Function of Ezh2 in germ cells
Our results demonstrate a clear function for ezh2 during embryonic development. Strikingly, even though the maternal-to-zygotic transition occurs around 3–4 hours after fertilization, the first phenotypic differences between wildtype embryos and embryos lacking both maternal and zygotic ezh2 are not evident until hours after gastrulation. This may hint to a mechanism in which maternally expressed ezh2 acts by pre-labeling genes with specific chromatin marks such that they can be properly regulated later during development. It is possible that without this pre-labeling, genes cannot be properly shut down after being activated, like we show for a number of myocardial markers and shh and ntl. Even though we have not timed when this activity would be required, our data suggest that this pre-labeling may in fact already occur during oogenesis. This is supported by observations in Ring1/Rnf2 mutant mice that show that Polycomb group proteins act in the female germline to establish developmental competence20. Also in C. elegans transgenerational inheritance of H3K27me3 has been demonstrated42. In addition, work in Drosophila showed that PRC2 plays a role in determining germ cell fate43,44. We note that this maternal activity is not absolutely essential for viability, since embryos lacking only maternal ezh2, while expressing zygotic ezh2, can develop into fertile adults. Apparently, the embryo is able to handle a wide range of gene expression levels during early development.

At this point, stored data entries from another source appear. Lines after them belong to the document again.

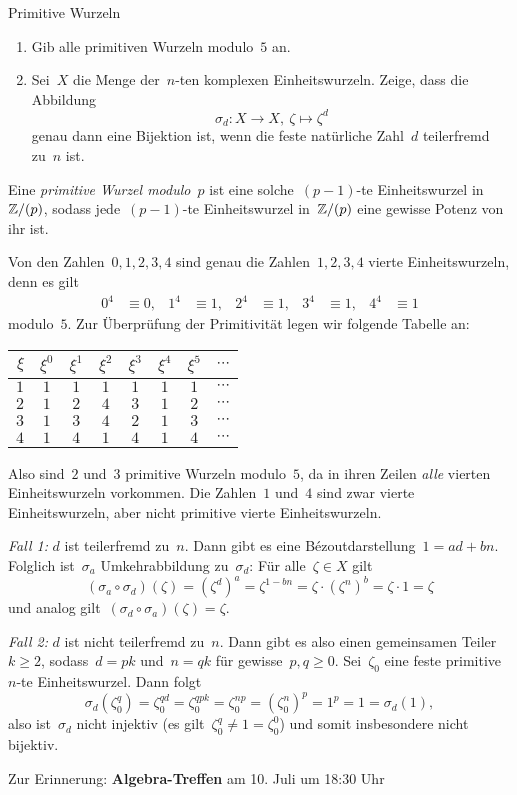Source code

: \documentclass{algblatt}
\begin{document}
\ifloesungen\newpage\fi
\begin{aufgabe}{Primitive Wurzeln}
\begin{enumerate}
\item Gib alle primitiven Wurzeln modulo~$5$ an.

\item Sei~$X$ die Menge der~$n$-ten komplexen Einheitswurzeln. Zeige, dass die
Abbildung
\[ \sigma_d : X \longrightarrow X,\ \zeta \longmapsto \zeta^d \]
genau dann eine Bijektion ist, wenn die feste natürliche Zahl~$d$ teilerfremd
zu~$n$ ist.
\end{enumerate}

\begin{loesungE}
\item Eine \emph{primitive Wurzel modulo~$p$} ist eine solche~$(p-1)$-te
Einheitswurzel in~$\mathbb{Z}/(p)$, sodass jede~$(p-1)$-te Einheitswurzel in~$\mathbb{Z}/(p)$
eine gewisse Potenz von ihr ist.

Von den Zahlen~$0,1,2,3,4$ sind genau die Zahlen~$1,2,3,4$ vierte
Einheitswurzeln, denn es gilt
\begin{align*}
  0^4 &\equiv 0, & 1^4 &\equiv 1, & 2^4 &\equiv 1, & 3^4 &\equiv 1, &
  4^4 &\equiv 1
\end{align*}
modulo~$5$. Zur Überprüfung der Primitivität legen wir folgende Tabelle an:
\begin{center}
  \begin{tabular}{r|c|c|c|c|c|c|c}
    $\xi$ & $\xi^0$ & $\xi^1$ & $\xi^2$ & $\xi^3$ & $\xi^4$ & $\xi^5$ & $\cdots$ \\\hline
    $1$ & $1$ & $1$ & $1$ & $1$ & $1$ & $1$ & $\cdots$ \\
    $2$ & $1$ & $2$ & $4$ & $3$ & $1$ & $2$ & $\cdots$ \\
    $3$ & $1$ & $3$ & $4$ & $2$ & $1$ & $3$ & $\cdots$ \\
    $4$ & $1$ & $4$ & $1$ & $4$ & $1$ & $4$ & $\cdots$
  \end{tabular}
\end{center}
Also sind~$2$ und~$3$ primitive Wurzeln modulo~$5$, da in ihren Zeilen
\emph{alle} vierten Einheitswurzeln vorkommen. Die Zahlen~$1$ und~$4$ sind zwar
vierte Einheitswurzeln, aber nicht primitive vierte Einheitswurzeln.

\item \emph{Fall 1:} $d$ ist teilerfremd zu~$n$. Dann gibt es eine
Bézoutdarstellung~$1 = ad + bn$. Folglich ist~$\sigma_a$ Umkehrabbildung
zu~$\sigma_d$: Für alle~$\zeta \in X$ gilt
\[ (\sigma_a \circ \sigma_d)(\zeta) =
  (\zeta^d)^a = \zeta^{1 - bn} = \zeta \cdot (\zeta^n)^b = \zeta \cdot 1 =
  \zeta \]
und analog gilt~$(\sigma_d \circ \sigma_a)(\zeta) = \zeta$.

\emph{Fall 2:} $d$ ist nicht teilerfremd zu~$n$. Dann gibt es also einen
gemeinsamen Teiler~$k \geq 2$, sodass~$d = pk$ und~$n = qk$ für gewisse~$p,q
\geq 0$. Sei~$\zeta_0$ eine feste primitive~$n$-te Einheitswurzel. Dann folgt
\[ \sigma_d(\zeta_0^q) = \zeta_0^{qd} = \zeta_0^{qpk} = \zeta_0^{np} =
(\zeta_0^n)^p = 1^p = 1 = \sigma_d(1), \]
also ist~$\sigma_d$ nicht injektiv (es gilt~$\zeta_0^q \neq 1 = \zeta_0^0$) und
somit insbesondere nicht bijektiv.
\end{loesungE}
\end{aufgabe}

Zur Erinnerung: \textbf{Algebra-Treffen} am 10. Juli um 18:30 Uhr
\end{document}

The ezh2 germline mutants are fertile and able to form MZezh2 mutant embryos. The germ cells of ezh2 germline mutants are originally derived from an incross between heterozygous parents. This implies that these germ cells, lacking zygotic expression of ezh2, obtained correct epigenetic labeling from the parents and this may be the reason they can function normally. Whether the germ cells of MZezh2 mutant zebrafish embryos are functional needs to be tested by serial transplantation assays. Previous studies in mouse and human have shown that during germline development H3K27me3 is almost exclusively present at genes important for somatic development45,46 and hence ectopic expression of these genes in MZezh2 mutant germ cells may lead to sterility. In concordance, C. elegans mutants for PRC2 homologs display a maternal effect sterile phenotype47,48,49.
Ezh2 does not affect early zebrafish development
MZezh2 mutant embryos lack Ezh2 and H3K27me3 and show major differences in gene expression even before the zygotic genome is activated. Still, these embryos are able to form a normal body plan and only die at a time point when tissue specification has taken place, indicating zygotic genome activation is not strongly affected. This is in contrast with Polycomb group mutants in other vertebrates, where loss of Polycomb group gene expression results in early lethality, mostly before gastrulation5,6,19,20,50,51,52,53. The reason for this ‘delayed’ lethality in zebrafish is not completely clear. One could argue that Ezh1 is able to compensate for the loss of Ezh2, since it was reported that Ezh1 can also trimethylate H3K2716. However, we think this is highly unlikely, since we show that ezh1 is not maternally loaded into the zebrafish embryo and based on our array and qPCR data, is not expressed in MZezh2 mutant embryos until at least 1 dpf.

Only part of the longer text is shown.